Barack Obama speaking in Pueblo, Colorado this afternoon
We cancelled our afternoon session to drive two hours from Denver to Pueblo, a small town in Colorado, when we heard Obama was coming to speak at a rally here. Obama had been to this town once before, and this time there were an estimated 20,000 people spilling onto the streets.
McCain’s supporters were demonstrating outside the rally, with slogans like “Nobama” and “Babies will die when Obama becomes President”.
People flocked from all over the United States to come, either because they had come earlier to volunteer or they drove to watch the rally intentionally. But many of those present were locals, who were hardcore Obama supporters. Young, old, a mix of faces – white, Hispanic, blacks, Asians. Security surveillance men in full black stood atop the buildings, scouring the crowd for suspicious faces.
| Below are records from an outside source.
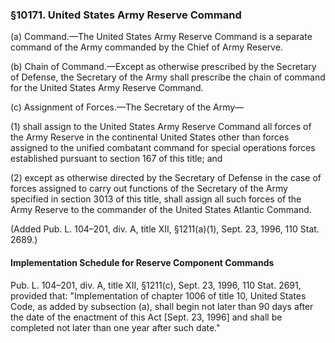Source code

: ### §10171. United States Army Reserve Command ###

(a) Command.—The United States Army Reserve Command is a separate command of the Army commanded by the Chief of Army Reserve.

(b) Chain of Command.—Except as otherwise prescribed by the Secretary of Defense, the Secretary of the Army shall prescribe the chain of command for the United States Army Reserve Command.

(c) Assignment of Forces.—The Secretary of the Army—

(1) shall assign to the United States Army Reserve Command all forces of the Army Reserve in the continental United States other than forces assigned to the unified combatant command for special operations forces established pursuant to section 167 of this title; and

(2) except as otherwise directed by the Secretary of Defense in the case of forces assigned to carry out functions of the Secretary of the Army specified in section 3013 of this title, shall assign all such forces of the Army Reserve to the commander of the United States Atlantic Command.

(Added Pub. L. 104–201, div. A, title XII, §1211(a)(1), Sept. 23, 1996, 110 Stat. 2689.)

#### Implementation Schedule for Reserve Component Commands ####

Pub. L. 104–201, div. A, title XII, §1211(c), Sept. 23, 1996, 110 Stat. 2691, provided that: "Implementation of chapter 1006 of title 10, United States Code, as added by subsection (a), shall begin not later than 90 days after the date of the enactment of this Act [Sept. 23, 1996] and shall be completed not later than one year after such date."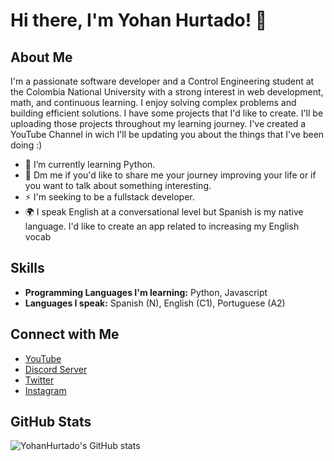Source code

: # Hi there, I'm Yohan Hurtado! 👋

## About Me
I'm a passionate software developer and a Control Engineering student at the Colombia National University with a strong interest in web development, math, and continuous learning. I enjoy solving complex problems and building efficient solutions. I have some projects that I'd like to create. I'll be uploading those projects throughout my learning journey.
I've created a YouTube Channel in wich I'll be updating you about the things that I've been doing :)

- 🌱 I’m currently learning Python.
- 💬 Dm me if you'd like to share me your journey improving your life or if you want to talk about something interesting.
- ⚡ I'm seeking to be a fullstack developer. 
- 🌍 I speak English at a conversational level but Spanish is my native language. I'd like to create an app related to increasing my English vocab


## Skills
- **Programming Languages I'm learning:** Python, Javascript 
- **Languages I speak:** Spanish (N), English (C1), Portuguese (A2) 

## Connect with Me

- [YouTube](https://www.youtube.com/@Hurtadoyohan)
- [Discord Server]([https://www.linkedin.com/in/YohanHurtado/](https://discord.gg/vB4wuKD7))
- [Twitter](https://x.com/Hur_Yohan)
- [Instagram]([https://www.youtube.com/@Hurtadoyohan](https://www.instagram.com/hurt_yohan/))
  

## GitHub Stats
![YohanHurtado's GitHub stats](https://github-readme-stats.vercel.app/api?username=YohanHurtado&show_icons=true&theme=radical)

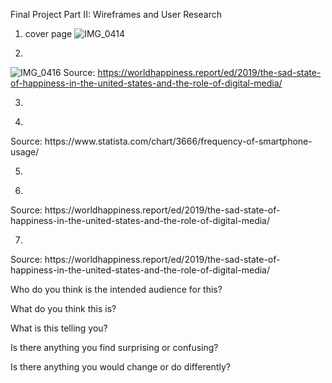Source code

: Final Project Part II: Wireframes and User Research

1. cover page
![IMG_0414](https://user-images.githubusercontent.com/116990977/205186471-6dfcdcf0-f1f0-4aa4-bf42-0d198466ec33.PNG)

2.
![IMG_0416](https://user-images.githubusercontent.com/116990977/205186482-36558555-4bf1-4890-b251-fa3a750c465d.PNG)
Source: https://worldhappiness.report/ed/2019/the-sad-state-of-happiness-in-the-united-states-and-the-role-of-digital-media/

3.
<div class="flourish-embed flourish-chart" data-src="visualisation/12028363"><script src="https://public.flourish.studio/resources/embed.js"></script></div>

4.
<div class="flourish-embed flourish-chart" data-src="visualisation/12015562"><script src="https://public.flourish.studio/resources/embed.js"></script></div>
Source: https://www.statista.com/chart/3666/frequency-of-smartphone-usage/

5. 
<div class="flourish-embed flourish-chart" data-src="visualisation/12027686"><script src="https://public.flourish.studio/resources/embed.js"></script></div>

6.
<div class="flourish-embed flourish-chart" data-src="visualisation/12021246"><script src="https://public.flourish.studio/resources/embed.js"></script></div>
Source: https://worldhappiness.report/ed/2019/the-sad-state-of-happiness-in-the-united-states-and-the-role-of-digital-media/

7. 
<div class="flourish-embed flourish-chart" data-src="visualisation/12022456"><script src="https://public.flourish.studio/resources/embed.js"></script></div>
Source: https://worldhappiness.report/ed/2019/the-sad-state-of-happiness-in-the-united-states-and-the-role-of-digital-media/

Who do you think is the intended audience for this?

What do you think this is?

What is this telling you?

Is there anything you find surprising or confusing?

Is there anything you would change or do differently?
After several speeches (including Michelle Obama), Barack Obama – the man himself – came on stage, amidst a throng of cheers. The man certainly has a commanding presence, no doubt about it. That he leaves you believing in something at the end is certain, but the speech seemed a little too nicely packaged. I had watched his speech the day before elsewhere, and it sounded like it was an exact recording of it. Granted, this late into the Elections you don’t want to be making any last-minute mistakes or a new concept that might shock voters (although one third of registered Americans would have voted by Tuesday morning). Although making some mention of Pueblo, and State Senator and Congressman Ken and John Salazar (Hispanics), it might have been good to make specific mention of Pueblo as a town in its own right – making relevant his Presidency to them. The counter to this, however, is that the speech is broadcast on network TV to the rest of America – and the world – and hence the message must appeal to voters all across.
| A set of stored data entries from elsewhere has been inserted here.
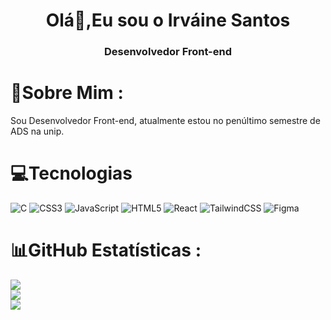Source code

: <h1 align="center">Olá👋,Eu sou o Irváine Santos</h1>
<h3 align="center"> Desenvolvedor Front-end</h3>

# 💫Sobre Mim :
Sou Desenvolvedor Front-end, atualmente estou no penúltimo semestre de ADS na unip.

# 💻Tecnologias 
![C](https://img.shields.io/badge/c-%2300599C.svg?style=for-the-badge&logo=c&logoColor=white) ![CSS3](https://img.shields.io/badge/css3-%231572B6.svg?style=for-the-badge&logo=css3&logoColor=white) ![JavaScript](https://img.shields.io/badge/javascript-%23323330.svg?style=for-the-badge&logo=javascript&logoColor=%23F7DF1E) ![HTML5](https://img.shields.io/badge/html5-%23E34F26.svg?style=for-the-badge&logo=html5&logoColor=white) ![React](https://img.shields.io/badge/react-%2320232a.svg?style=for-the-badge&logo=react&logoColor=%2361DAFB) ![TailwindCSS](https://img.shields.io/badge/tailwindcss-%2338B2AC.svg?style=for-the-badge&logo=tailwind-css&logoColor=white) 	![Figma](https://img.shields.io/badge/figma-%23F24E1E.svg?style=for-the-badge&logo=figma&logoColor=white)
# 📊GitHub Estatísticas :
![](https://github-readme-stats.vercel.app/api?username=Irvainesantos&theme=radical&hide_border=true&include_all_commits=false&count_private=true)<br/>
![](https://github-readme-streak-stats.herokuapp.com/?user=Irvainesantos&theme=radical&hide_border=true)<br/>
![](https://github-readme-stats.vercel.app/api/top-langs/?username=Irvainesantos&theme=radical&hide_border=true&include_all_commits=false&count_private=true&layout=compact)
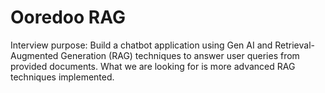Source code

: # Ooredoo RAG
 Interview purpose: Build a chatbot application using Gen AI and Retrieval-Augmented Generation (RAG) techniques to answer user queries from provided documents. What we are looking for is more advanced RAG techniques implemented.
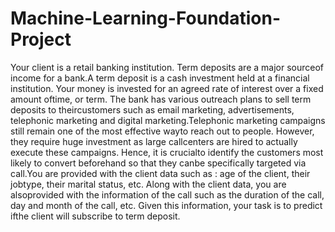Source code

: # Machine-Learning-Foundation-Project
Your client is a retail banking institution. Term deposits are a major sourceof income for a bank.A term deposit is a cash investment
held at a financial institution. Your money is invested for an agreed rate of interest over a fixed amount oftime, or term.
The bank has various outreach plans to sell term deposits to theircustomers such as email marketing, advertisements, telephonic marketing
and digital marketing.Telephonic marketing campaigns still remain one of the most effective wayto reach out to people. However, 
they require huge investment as large callcenters are hired to actually execute these campaigns. Hence, it is crucialto identify the 
customers most likely to convert beforehand so that they canbe specifically targeted via call.You are provided with the client data 
such as : age of the client, their jobtype, their marital status, etc. Along with the client data, you are alsoprovided with the
information of the call such as the duration of the call, day
and month of the call, etc. Given this information, your task is to predict ifthe client will subscribe to term deposit.
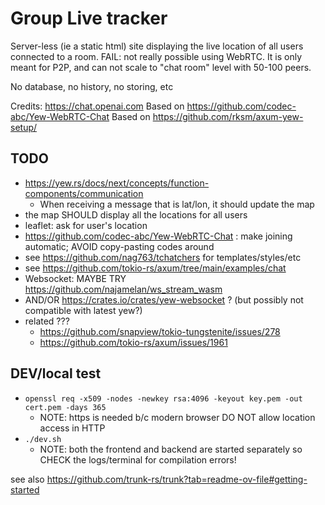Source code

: # Group Live tracker

Server-less (ie a static html) site displaying the live location of all users connected to a room.
FAIL: not really possible using WebRTC. It is only meant for P2P, and can not scale to "chat room" level with 50-100 peers.

No database, no history, no storing, etc

Credits: https://chat.openai.com
Based on https://github.com/codec-abc/Yew-WebRTC-Chat
Based on https://github.com/rksm/axum-yew-setup/

## TODO

- https://yew.rs/docs/next/concepts/function-components/communication
  - When receiving a message that is lat/lon, it should update the map
- the map SHOULD display all the locations for all users
- leaflet: ask for user's location
- https://github.com/codec-abc/Yew-WebRTC-Chat : make joining automatic; AVOID copy-pasting codes around
- see https://github.com/nag763/tchatchers for templates/styles/etc
- see https://github.com/tokio-rs/axum/tree/main/examples/chat
- Websocket: MAYBE TRY https://github.com/najamelan/ws_stream_wasm
- AND/OR https://crates.io/crates/yew-websocket ? (but possibly not compatible with latest yew?)
- related ???
  - https://github.com/snapview/tokio-tungstenite/issues/278
  - https://github.com/tokio-rs/axum/issues/1961

## DEV/local test

- `openssl req -x509 -nodes -newkey rsa:4096 -keyout key.pem -out cert.pem -days 365`
  - NOTE: https is needed b/c modern browser DO NOT allow location access in HTTP
- `./dev.sh`
  - NOTE: both the frontend and backend are started separately so CHECK the logs/terminal for compilation errors!

see also https://github.com/trunk-rs/trunk?tab=readme-ov-file#getting-started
The “nicely-packaged” messages included making sure that he mentioned “all of us” who were Americans – “black, white, Asians, hispanics”, “straight and gay”, “young and old”, and so on. But again, a necessity for him whose brand involves representing a wide variety of Americans. The only new message stated was in response to the morning announcement earlier that Dick Cheney was endorsing McCain, something he played up to the hilt.
The rally was like a big party, akin to the ones we’ve witnessed ourselves in March 2008 this year in Malaysia. Loud music was played on the speakers, shops were selling paraphernalia (badges, shirts, hats, banners, stickers) all the way out. People were asking for volunteers to do call-ups, asking people to make sure they went out to vote: this intiative is called a standard “Get Out The Vote” (GOTV) initiative across campaigns.
This close to the election, almost every pundit predicts a landslide victory for Obama.